Franco Casillo |
La rete dei Casillos sta tutta m un foglio Excel. Oggi che il figlio Mario prosegue la saga familiare. Il papa, Franco, prima dell'avvento del digitale, usava pezzi di carta che teneva sempre nelle tasche. Comuni, nomi dei sindaci, dei consiglieri, dei deputati o eurodeputatì, tutti di comprovata fede, con relativi voti. Una mappa del consenso aggiornata elezione dopo elezione e sempre a portata di mano. Non è mitologia, raccontano nel Pd, ma pura realtà. D'altronde anche le pietre lo sanno: nel Pd in Campania non c'è foglia che si muova se non lo decidono i Casillo. Impossibili da scindere non solo umanamente, anche politicamente.

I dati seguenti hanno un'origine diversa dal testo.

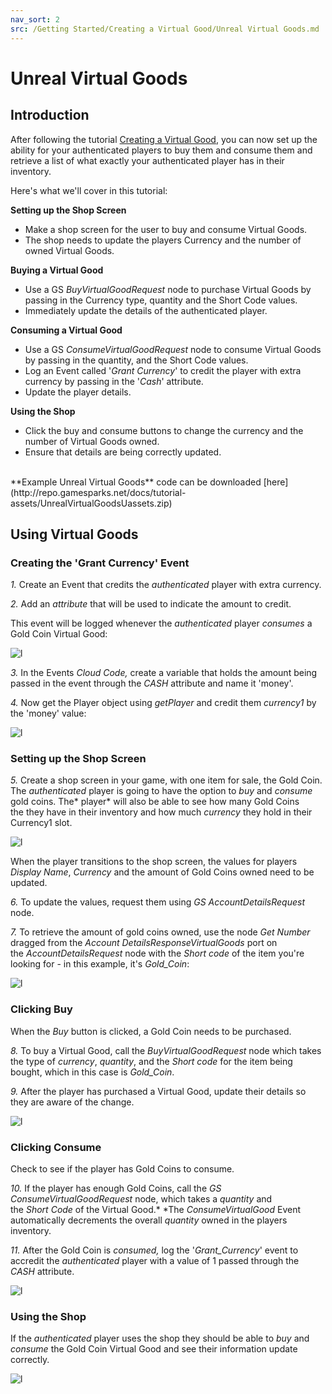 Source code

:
 ```yaml
---
nav_sort: 2
src: /Getting Started/Creating a Virtual Good/Unreal Virtual Goods.md
---
```


# Unreal Virtual Goods

## Introduction

After following the tutorial [Creating a Virtual Good](./README.md), you can now set up the ability for your authenticated players to buy them and consume them and retrieve a list of what exactly your authenticated player has in their inventory.

Here's what we'll cover in this tutorial:

**Setting up the Shop Screen**

  * Make a shop screen for the user to buy and consume Virtual Goods.
  * The shop needs to update the players Currency and the number of owned Virtual Goods.

**Buying a Virtual Good**

  * Use a GS *BuyVirtualGoodRequest* node to purchase Virtual Goods by passing in the Currency type, quantity and the Short Code values.
  * Immediately update the details of the authenticated player.

**Consuming a Virtual Good**

  * Use a GS *ConsumeVirtualGoodRequest* node to consume Virtual Goods by passing in the quantity, and the Short Code values.
  * Log an Event called '*Grant Currency*' to credit the player with extra currency by passing in the '*Cash*' attribute.
  * Update the player details.

**Using the Shop**

  * Click the buy and consume buttons to change the currency and the number of Virtual Goods owned.
  * Ensure that details are being correctly updated.

</br>
**Example Unreal Virtual Goods** code can be downloaded [here](http://repo.gamesparks.net/docs/tutorial-assets/UnrealVirtualGoodsUassets.zip)

## Using Virtual Goods

### Creating the 'Grant Currency' Event

*1.* Create an Event that credits the *authenticated* player with extra currency.

*2.* Add an *attribute* that will be used to indicate the amount to credit.

This event will be logged whenever the *authenticated* player *consumes* a Gold Coin Virtual Good:

![l](img/UR/1.png)

*3.* In the Events *Cloud Code,* create a variable that holds the amount being passed in the event through the *CASH* attribute and name it 'money'.

*4.* Now get the Player object using *getPlayer* and credit them *currency1* by the 'money' value:

![l](img/UR/2.png)

### Setting up the Shop Screen

*5.* Create a shop screen in your game, with one item for sale, the Gold Coin. The *authenticated* player is going to have the option to *buy* and *consume* gold coins. The* player* will also be able to see how many Gold Coins the they have in their inventory and how much *currency* they hold in their Currency1 slot.

![l](img/UR/3.png)

When the player transitions to the shop screen, the values for players *Display Name*, *Currency* and the amount of Gold Coins owned need to be updated.

*6.* To update the values, request them using *GS AccountDetailsRequest* node.

*7.* To retrieve the amount of gold coins owned, use the node *Get Number* dragged from the *Account DetailsResponseVirtualGoods* port on the *AccountDetailsRequest* node with the *Short code* of the item you're looking for - in this example, it's *Gold_Coin*:

![l](img/UR/4.png)

### Clicking Buy

When the *Buy* button is clicked, a Gold Coin needs to be purchased.

*8.* To buy a Virtual Good, call the *BuyVirtualGoodRequest* node which takes the type of *currency*, *quantity*, and the *Short code* for the item being bought, which in this case is *Gold_Coin*.

*9.* After the player has purchased a Virtual Good, update their details so they are aware of the change.

![l](img/UR/5.png)

### Clicking Consume

Check to see if the player has Gold Coins to consume.

*10.* If the player has enough Gold Coins, call the *GS ConsumeVirtualGoodRequest* node, which takes a *quantity* and the *Short* *Code* of the Virtual Good.* *The *ConsumeVirtualGood* Event automatically decrements the overall *quantity* owned in the players inventory.

*11.* After the Gold Coin is *consumed,* log the '*Grant_Currency*' event to accredit the *authenticated* player with a value of 1 passed through the *CASH* attribute.

![l](img/UR/6.png)

### Using the Shop

If the *authenticated* player uses the shop they should be able to *buy* and *consume* the Gold Coin Virtual Good and see their information update correctly.

![l](img/UR/7.gif)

Tant'è vero che in un primo momento i magistrati ascoltando «Casillo non ti vuole» pare abbiano pensato all'attuale capogruppo del Pd in consiglio regionale e non al padre. D'altronde pure la carriera è identica (consigliere a Boscoreale, assessore, consigliere regionale) e come per molti figli d'arte, anche per Mario, è valsa la regola aurea che i voti si ereditano come il comò della nonna. Da Boscoreale alla corte di Renzi, il passo è stato tutt'altro che breve, ma scontato. Perché dove c'è aria di vittoria c'è un Casillo. Franco ha macinato chilometri prima di diventare riferimento della Dc demitiana e delle sue evoluzioni, Ppi e Margherita. Con l'ex presidente del Consiglio tronca quando De Mita decide di lasciare nel 2008 il Pd. Franco Casillo resta e approda in consiglio regionale fino al 2010, quando poi passa il testimone al figlio. Innata propensione al silenzio, rarissime le interviste, ancor più rari gli interventi in aula, Casillo ha fatto del low profile una cifra politica oltre che caratteriale.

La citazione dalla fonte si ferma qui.